Having a rare genetic disorder can be a pretty daunting thing. It can leave a person prone to feeling frustrated and isolated. I know this from personal experience, after spending over ten years searching for information and other people with Alkaptonuria.
Before the AKU society, I found it hard to get the right diagnosis and treatment for the excruciating pain that I was experiencing at the time. Each of my many symptoms were treated separately and, because of my young age, often mistaken for various other conditions.
I was diagnosed as a baby, but my medical notes were destroyed by a fire at my local hospital. As my condition was so rare no one ever looked into it, I didn’t know what AKU could do to a person who was unfortunate to be born with it. Thanks to the Alkaptonuria Society and the National Alkaptonuria Centre (NAC), the mystery [of AKU] is becoming a thing of the past. More and more of the medical professionals are now aware of this little known about disorder. The AKU Society and NAC have given hope to people who have and are still being diagnosed with AKU.

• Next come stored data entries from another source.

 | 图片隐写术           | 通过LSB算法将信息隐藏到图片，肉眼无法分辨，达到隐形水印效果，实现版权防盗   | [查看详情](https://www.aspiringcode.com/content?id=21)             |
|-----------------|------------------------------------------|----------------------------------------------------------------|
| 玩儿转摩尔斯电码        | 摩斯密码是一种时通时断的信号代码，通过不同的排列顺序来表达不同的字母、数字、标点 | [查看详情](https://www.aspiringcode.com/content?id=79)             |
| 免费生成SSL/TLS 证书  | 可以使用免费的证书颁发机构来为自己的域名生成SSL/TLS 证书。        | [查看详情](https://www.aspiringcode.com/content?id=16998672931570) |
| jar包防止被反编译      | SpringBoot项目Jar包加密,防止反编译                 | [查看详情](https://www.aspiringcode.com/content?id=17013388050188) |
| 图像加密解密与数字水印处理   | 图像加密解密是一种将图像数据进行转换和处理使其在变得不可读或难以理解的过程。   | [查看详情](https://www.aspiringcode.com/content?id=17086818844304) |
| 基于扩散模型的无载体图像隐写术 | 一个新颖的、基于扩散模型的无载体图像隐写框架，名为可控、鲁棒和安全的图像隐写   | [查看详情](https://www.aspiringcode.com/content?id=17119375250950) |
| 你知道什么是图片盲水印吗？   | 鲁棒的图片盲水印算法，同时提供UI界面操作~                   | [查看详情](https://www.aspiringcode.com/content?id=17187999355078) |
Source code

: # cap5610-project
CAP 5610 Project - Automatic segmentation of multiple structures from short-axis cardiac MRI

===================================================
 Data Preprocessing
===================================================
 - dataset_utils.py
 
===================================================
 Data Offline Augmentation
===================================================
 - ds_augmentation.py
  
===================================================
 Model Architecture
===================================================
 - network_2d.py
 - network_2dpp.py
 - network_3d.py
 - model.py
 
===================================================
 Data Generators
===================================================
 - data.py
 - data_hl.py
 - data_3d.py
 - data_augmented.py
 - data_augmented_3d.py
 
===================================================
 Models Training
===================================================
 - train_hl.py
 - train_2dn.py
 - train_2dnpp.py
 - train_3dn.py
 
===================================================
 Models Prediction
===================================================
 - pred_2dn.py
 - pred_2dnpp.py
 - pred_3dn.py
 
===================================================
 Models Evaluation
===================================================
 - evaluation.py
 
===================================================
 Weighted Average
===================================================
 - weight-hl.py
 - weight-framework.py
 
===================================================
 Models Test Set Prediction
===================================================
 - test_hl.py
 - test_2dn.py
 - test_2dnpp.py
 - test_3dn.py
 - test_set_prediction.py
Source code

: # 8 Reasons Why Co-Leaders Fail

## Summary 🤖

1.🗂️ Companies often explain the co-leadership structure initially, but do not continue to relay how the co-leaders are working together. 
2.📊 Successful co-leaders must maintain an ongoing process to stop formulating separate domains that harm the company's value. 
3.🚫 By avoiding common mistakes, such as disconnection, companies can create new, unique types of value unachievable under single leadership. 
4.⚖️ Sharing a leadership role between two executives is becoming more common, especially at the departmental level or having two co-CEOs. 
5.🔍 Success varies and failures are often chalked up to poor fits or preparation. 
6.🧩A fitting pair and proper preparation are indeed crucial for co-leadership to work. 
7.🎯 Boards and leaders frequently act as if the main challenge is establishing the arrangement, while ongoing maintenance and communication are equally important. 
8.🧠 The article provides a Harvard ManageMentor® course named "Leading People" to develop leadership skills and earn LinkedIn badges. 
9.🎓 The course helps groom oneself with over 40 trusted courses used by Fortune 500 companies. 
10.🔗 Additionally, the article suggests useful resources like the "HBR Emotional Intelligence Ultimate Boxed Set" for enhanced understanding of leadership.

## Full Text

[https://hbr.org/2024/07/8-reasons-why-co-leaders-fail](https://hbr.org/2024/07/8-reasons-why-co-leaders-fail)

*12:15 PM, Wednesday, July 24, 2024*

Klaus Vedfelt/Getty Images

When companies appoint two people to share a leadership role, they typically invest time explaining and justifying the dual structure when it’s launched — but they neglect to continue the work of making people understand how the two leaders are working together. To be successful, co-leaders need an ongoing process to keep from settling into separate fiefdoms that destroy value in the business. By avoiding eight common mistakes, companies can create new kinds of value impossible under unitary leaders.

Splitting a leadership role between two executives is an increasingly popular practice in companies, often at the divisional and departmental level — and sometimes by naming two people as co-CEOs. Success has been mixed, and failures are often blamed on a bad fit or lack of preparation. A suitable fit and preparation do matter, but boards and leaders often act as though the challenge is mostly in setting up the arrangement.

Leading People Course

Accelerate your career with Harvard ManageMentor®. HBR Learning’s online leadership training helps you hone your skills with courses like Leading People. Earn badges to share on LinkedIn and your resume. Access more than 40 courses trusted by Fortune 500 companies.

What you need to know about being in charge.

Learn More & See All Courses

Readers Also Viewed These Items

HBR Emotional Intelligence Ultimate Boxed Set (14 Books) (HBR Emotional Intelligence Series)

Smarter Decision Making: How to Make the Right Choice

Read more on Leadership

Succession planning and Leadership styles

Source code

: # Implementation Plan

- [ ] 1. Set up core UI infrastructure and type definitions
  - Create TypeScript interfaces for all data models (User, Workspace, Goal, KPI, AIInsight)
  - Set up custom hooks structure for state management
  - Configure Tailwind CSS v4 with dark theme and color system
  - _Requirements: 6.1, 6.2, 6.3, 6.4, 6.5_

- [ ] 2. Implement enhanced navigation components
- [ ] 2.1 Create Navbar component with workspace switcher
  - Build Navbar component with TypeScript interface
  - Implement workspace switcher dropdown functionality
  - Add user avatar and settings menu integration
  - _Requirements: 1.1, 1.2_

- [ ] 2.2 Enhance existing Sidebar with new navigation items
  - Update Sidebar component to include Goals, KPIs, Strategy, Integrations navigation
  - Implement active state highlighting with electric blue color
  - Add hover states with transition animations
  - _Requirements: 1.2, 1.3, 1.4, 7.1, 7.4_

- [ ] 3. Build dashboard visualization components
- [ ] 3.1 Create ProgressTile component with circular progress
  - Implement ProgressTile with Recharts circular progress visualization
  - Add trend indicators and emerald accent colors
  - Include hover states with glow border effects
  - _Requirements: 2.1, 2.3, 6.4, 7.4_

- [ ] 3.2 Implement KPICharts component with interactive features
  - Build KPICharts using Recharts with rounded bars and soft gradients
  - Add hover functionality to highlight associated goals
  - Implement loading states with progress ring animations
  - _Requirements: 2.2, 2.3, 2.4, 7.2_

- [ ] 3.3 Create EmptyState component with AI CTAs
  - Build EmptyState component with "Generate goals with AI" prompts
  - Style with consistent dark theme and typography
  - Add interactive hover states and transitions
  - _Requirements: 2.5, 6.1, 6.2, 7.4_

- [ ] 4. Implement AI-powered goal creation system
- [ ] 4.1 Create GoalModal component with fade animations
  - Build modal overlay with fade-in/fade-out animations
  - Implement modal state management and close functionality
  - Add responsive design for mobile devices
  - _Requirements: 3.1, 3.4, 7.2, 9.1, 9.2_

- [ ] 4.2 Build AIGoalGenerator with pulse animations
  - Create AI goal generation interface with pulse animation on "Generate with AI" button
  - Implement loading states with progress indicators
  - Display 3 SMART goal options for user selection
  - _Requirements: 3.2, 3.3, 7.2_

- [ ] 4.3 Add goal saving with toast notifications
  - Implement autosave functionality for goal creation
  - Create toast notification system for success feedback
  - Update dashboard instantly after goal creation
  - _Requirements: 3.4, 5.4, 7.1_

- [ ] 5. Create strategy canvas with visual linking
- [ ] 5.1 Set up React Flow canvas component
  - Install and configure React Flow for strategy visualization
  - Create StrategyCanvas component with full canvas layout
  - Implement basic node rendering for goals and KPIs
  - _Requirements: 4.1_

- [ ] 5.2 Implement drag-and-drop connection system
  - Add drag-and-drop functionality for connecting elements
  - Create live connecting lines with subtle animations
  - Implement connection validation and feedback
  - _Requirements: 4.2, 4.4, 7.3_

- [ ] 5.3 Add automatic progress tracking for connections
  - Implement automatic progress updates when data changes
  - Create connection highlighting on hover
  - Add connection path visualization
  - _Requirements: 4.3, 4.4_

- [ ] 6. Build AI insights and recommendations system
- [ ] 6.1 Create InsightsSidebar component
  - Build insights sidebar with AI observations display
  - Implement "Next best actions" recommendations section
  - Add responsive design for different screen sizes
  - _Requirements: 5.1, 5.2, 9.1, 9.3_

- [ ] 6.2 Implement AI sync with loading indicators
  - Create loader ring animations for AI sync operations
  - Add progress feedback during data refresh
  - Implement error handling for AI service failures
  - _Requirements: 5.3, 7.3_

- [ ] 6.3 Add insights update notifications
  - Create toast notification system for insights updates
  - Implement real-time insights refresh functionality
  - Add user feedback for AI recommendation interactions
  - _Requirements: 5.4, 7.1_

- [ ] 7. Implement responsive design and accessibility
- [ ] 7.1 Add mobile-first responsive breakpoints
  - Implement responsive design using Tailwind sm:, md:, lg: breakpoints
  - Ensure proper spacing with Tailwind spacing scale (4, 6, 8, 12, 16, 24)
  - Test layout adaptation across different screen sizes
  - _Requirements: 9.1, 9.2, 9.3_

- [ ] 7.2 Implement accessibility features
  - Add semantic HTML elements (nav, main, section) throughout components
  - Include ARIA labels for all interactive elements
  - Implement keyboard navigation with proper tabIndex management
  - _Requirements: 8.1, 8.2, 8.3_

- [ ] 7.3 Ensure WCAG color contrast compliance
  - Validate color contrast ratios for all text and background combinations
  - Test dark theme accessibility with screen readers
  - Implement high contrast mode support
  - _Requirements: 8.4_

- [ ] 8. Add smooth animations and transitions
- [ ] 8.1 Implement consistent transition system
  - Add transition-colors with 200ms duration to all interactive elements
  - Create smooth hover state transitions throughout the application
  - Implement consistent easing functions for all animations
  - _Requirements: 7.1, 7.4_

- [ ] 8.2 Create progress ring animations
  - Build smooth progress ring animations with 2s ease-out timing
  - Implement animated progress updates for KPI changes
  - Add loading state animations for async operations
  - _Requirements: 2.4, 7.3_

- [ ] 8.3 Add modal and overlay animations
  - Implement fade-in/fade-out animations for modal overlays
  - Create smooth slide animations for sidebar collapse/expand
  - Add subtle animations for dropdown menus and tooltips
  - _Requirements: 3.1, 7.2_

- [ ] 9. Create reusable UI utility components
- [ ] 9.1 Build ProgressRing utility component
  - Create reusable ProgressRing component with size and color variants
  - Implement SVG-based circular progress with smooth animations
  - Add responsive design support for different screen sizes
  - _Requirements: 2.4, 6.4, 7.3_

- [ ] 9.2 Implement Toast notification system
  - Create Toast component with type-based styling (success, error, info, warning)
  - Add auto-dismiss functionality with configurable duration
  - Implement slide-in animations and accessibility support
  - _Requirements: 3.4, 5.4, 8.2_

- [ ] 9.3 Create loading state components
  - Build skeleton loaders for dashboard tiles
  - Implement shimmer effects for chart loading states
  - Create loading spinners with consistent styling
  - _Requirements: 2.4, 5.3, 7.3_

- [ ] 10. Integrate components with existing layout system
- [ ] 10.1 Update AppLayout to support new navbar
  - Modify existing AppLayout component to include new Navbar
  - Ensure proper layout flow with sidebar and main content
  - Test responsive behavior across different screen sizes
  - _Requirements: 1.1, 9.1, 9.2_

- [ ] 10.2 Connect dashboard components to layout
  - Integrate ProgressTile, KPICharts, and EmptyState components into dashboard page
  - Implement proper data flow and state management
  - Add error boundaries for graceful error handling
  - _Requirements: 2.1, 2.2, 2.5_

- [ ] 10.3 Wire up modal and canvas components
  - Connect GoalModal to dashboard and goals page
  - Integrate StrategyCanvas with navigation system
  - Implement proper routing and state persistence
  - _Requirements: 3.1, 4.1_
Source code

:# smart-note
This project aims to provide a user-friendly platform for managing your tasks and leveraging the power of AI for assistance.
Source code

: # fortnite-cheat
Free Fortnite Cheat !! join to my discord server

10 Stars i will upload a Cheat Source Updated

I am fortunate enough to visit the NAC every year and receive multiple medical investigations. Many of the tests I would not be able to get at my local hospital. I am kept up to date with tests and findings and receive copies of all the reports. These findings are also sent to my medical team back home, which can then treat me accordingly. I can also contact the NAC/AKU Society if any problems arise and this can then be worked out between me, the NAC and my local medical team.
The NAC was set up for the benefit of people with AKU and their families. They have become a sort of extended family to me and others. Without the AKU Society and the NAC, I would still be struggling to get help and treatment and I personally owe them my gratitude.